U.S. Marines consider all of their brothers and, these days, sisters, elite. But there is an upper crust, Marine Reconnaissance teams, Marine Corps Force Reconnaissance, and members of the Marine Special Operations Command. The U.S Air Force has pararescue jumpers, trained to rescue downed pilots, and its Air Force Combat Controllers, who are inserted behind enemy lines to provide air support coordination. I’ve probably forgotten a dozen other elite units.

But much of the public forgets the U.S. Coast Guard is the fifth armed force of the United States. It isn’t part of the Department of Defense, but rather the Department of Homeland Security and before that the Department of Transportation and before that the Department of the Treasury. With just over 30,000 members, it is far and away the smallest of the U.S. armed forces.

It is truly an armed force in times of war. In World War II, for example, Coast Guard coxswains piloted the landing craft in many a battle in the Pacific and on D-Day in Europe. In Vietnam, Coast Guard Squadron One had 26 Point-class cutters, 82-foot patrol vessels, assigned to interdict the movement of supplies and arms by Viet Cong and North Vietnam junk and trawler operators. Meanwhile, some 8,000 members of the Coast Guard also provided port security, installation and maintenance of aids-to-navigation, manned LORAN stations in both Vietnam and Thailand and, of course, conducted search and rescue missions.

Search and rescue is the Coast Guard mission that is best known to the American public. Every time there is a major hurricane, such as Katrina, what service is the first to respond? President Donald Trump said “there’s no brand that went up more than the Coast Guard” while he was visiting members of U.S. Coast Guard Station Lake Worth Inlet in Florida on Thanksgiving Day 2017 after the service had responded to a rash of hurricanes that fall. “What a job you’ve done.”

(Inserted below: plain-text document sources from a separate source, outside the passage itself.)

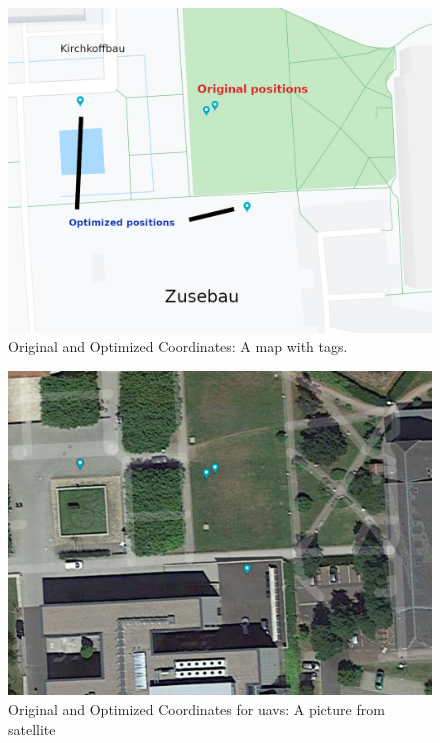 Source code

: \begin{figure}[H]
	\centering
	\includegraphics[width=\linewidth,keepaspectratio]{images/Expt4_Result_of_optimization_map_with_names.png}
\caption{Original and Optimized Coordinates: A map with tags.}
\label{fig:optimized-coordinates-on-logical-map}
\end{figure}

\begin{figure}[H]
	\centering
	\includegraphics[width=\linewidth,keepaspectratio]{images/Expt4_Result_of_optimization_sattelite.png}
\caption{Original and Optimized Coordinates for \glspl{uav}: A picture from satellite}
\label{fig:optimized-coordinates-satellite-map}
\end{figure}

And that’s not to mention the job the Coast Guard does on a day-to-day basis, rescuing mariners from the seas (and lakes and rivers as well), sometimes in the most incredible conditions imaginable. The Coast Guard’s official motto is “Semper Paratus,” Always Ready. Its unofficial motto is “You have to go out, you don’t have to come back.”

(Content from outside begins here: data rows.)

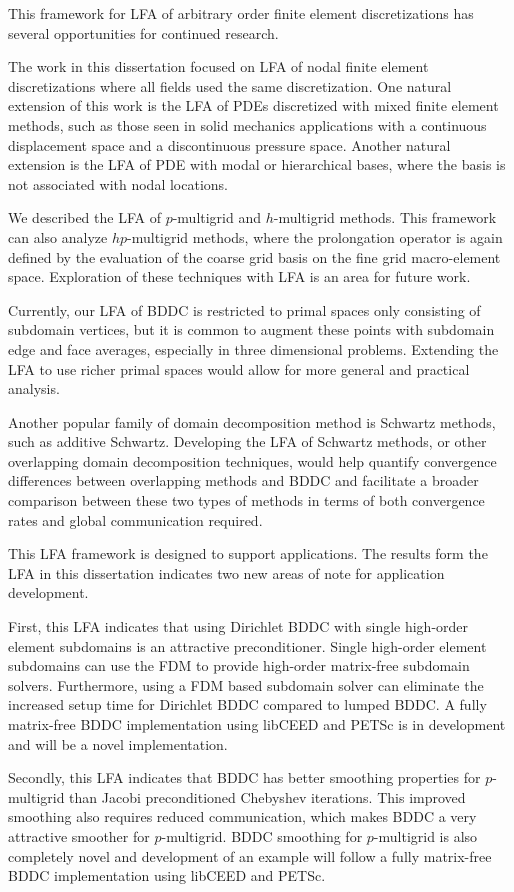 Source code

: This framework for LFA of arbitrary order finite element discretizations has several opportunities for continued research.

The work in this dissertation focused on LFA of nodal finite element discretizations where all fields used the same discretization.
One natural extension of this work is the LFA of PDEs discretized with mixed finite element methods, such as those seen in solid mechanics applications with a continuous displacement space and a discontinuous pressure space.
Another natural extension is the LFA of PDE with modal or hierarchical bases, where the basis is not associated with nodal locations.

We described the LFA of $p$-multigrid and $h$-multigrid methods.
This framework can also analyze $hp$-multigrid methods, where the prolongation operator is again defined by the evaluation of the coarse grid basis on the fine grid macro-element space.
Exploration of these techniques with LFA is an area for future work.

Currently, our LFA of BDDC is restricted to primal spaces only consisting of subdomain vertices, but it is common to augment these points with subdomain edge and face averages, especially in three dimensional problems.
Extending the LFA to use richer primal spaces would allow for more general and practical analysis.

Another popular family of domain decomposition method is Schwartz methods, such as additive Schwartz.
Developing the LFA of Schwartz methods, or other overlapping domain decomposition techniques, would help quantify convergence differences between overlapping methods and BDDC and facilitate a broader comparison between these two types of methods in terms of both convergence rates and global communication required.

This LFA framework is designed to support applications.
The results form the LFA in this dissertation indicates two new areas of note for application development.

First, this LFA indicates that using Dirichlet BDDC with single high-order element subdomains is an attractive preconditioner.
Single high-order element subdomains can use the FDM to provide high-order matrix-free subdomain solvers.
Furthermore, using a FDM based subdomain solver can eliminate the increased setup time for Dirichlet BDDC compared to lumped BDDC.
A fully matrix-free BDDC implementation using libCEED and PETSc is in development and will be a novel implementation.

Secondly, this LFA indicates that BDDC has better smoothing properties for $p$-multigrid than Jacobi preconditioned Chebyshev iterations.
This improved smoothing also requires reduced communication, which makes BDDC a very attractive smoother for $p$-multigrid.
BDDC smoothing for $p$-multigrid is also completely novel and development of an example will follow a fully matrix-free BDDC implementation using libCEED and PETSc.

The Coast Guard also has its elites. Helicopter pilots. Rescue swimmers. Divers. Maritime Safety and Security Teams. And, of course, Surfmen. Indeed, the last may be the most elite Coastguardsmen of all, considering there have been only 534 of them in the Coast Guard’s long and illustrious history.

And now BM2 Thornton is one of them.

Years of Training;

Bucking Big Ones

Making rescues in the open sea, often in high seas and brutal winds, is tough enough. But making rescues in heavy surf is an altogether different game. That’s why the Coast Guard has three levels of coxswains, the person in charge of a small boat.

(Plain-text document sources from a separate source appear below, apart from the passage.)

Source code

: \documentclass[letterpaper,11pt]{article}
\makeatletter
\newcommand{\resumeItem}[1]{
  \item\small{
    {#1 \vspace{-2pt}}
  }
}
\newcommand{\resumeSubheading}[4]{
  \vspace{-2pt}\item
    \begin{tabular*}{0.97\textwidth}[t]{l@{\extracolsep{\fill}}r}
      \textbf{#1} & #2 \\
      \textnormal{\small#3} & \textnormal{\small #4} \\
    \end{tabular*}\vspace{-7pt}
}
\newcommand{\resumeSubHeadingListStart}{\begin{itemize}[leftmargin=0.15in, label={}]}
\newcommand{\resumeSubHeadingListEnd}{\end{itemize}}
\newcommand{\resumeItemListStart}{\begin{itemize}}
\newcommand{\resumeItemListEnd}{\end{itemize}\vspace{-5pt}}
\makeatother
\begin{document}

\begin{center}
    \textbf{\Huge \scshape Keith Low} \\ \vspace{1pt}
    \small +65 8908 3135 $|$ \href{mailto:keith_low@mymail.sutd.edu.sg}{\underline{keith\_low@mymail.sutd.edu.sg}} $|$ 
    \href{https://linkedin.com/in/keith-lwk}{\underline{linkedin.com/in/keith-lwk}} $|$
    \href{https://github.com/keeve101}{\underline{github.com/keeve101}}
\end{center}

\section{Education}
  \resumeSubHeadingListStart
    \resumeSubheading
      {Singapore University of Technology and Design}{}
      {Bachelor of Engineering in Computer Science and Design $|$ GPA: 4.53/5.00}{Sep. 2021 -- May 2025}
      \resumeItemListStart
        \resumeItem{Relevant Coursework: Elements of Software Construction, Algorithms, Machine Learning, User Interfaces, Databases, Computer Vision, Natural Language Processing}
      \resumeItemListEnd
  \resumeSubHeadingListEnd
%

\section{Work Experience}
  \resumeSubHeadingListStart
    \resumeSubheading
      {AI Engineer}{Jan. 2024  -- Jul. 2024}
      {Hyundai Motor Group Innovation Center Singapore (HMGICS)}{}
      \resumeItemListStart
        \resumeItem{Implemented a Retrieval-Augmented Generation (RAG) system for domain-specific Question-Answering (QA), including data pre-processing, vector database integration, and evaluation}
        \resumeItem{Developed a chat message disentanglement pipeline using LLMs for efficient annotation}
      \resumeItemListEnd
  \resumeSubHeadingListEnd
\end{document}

A person successfully navigating a tough training, qualification and certification process is awarded a Coxswain Badge. Thornton, who has served in the Coast Guard for 6½ years, and specifically at Coast Guard Station Barnegat Light for four, earned his Coxswain Badge in May 2015 after being trained in all aspects of operating a 47-foot motor life boat, the fast, rugged and self-righting backbone of the Coast Guard’s small boat fleet.

The next step is becoming a Heavy Weather Coxswain, which requires training at the Coast Guard National Motor Lifeboat School near the mouth of the Columbia River at the appropriately named Cape Disappointment just outside of Ilwaco, Wash. While there on temporary duty, Thornton learned to perform risk assessment, basic engineering casualty control procedures, advanced operating skills for heavy weather boat handling, and towing consistent with Coast Guard policy and standards. He earned his Heavy Weather Coxswain rating in April 2017.

To earn his Surfman pin, Thornton had to return to the motor lifeboat school for further training.

Even though he was being interviewed on the phone, it was easy to imagine Thornton’s face when he tried to describe the surf conditions at Cape Disappointment, known as the “Graveyard of the Pacific.” Readers can get an idea of the Cape Disappointment experience by Googling Cape Disappointment surfboat training. Thanks to YouTube, there are plenty of examples throughout the years. Thornton reduced his memories to one simple word – wow!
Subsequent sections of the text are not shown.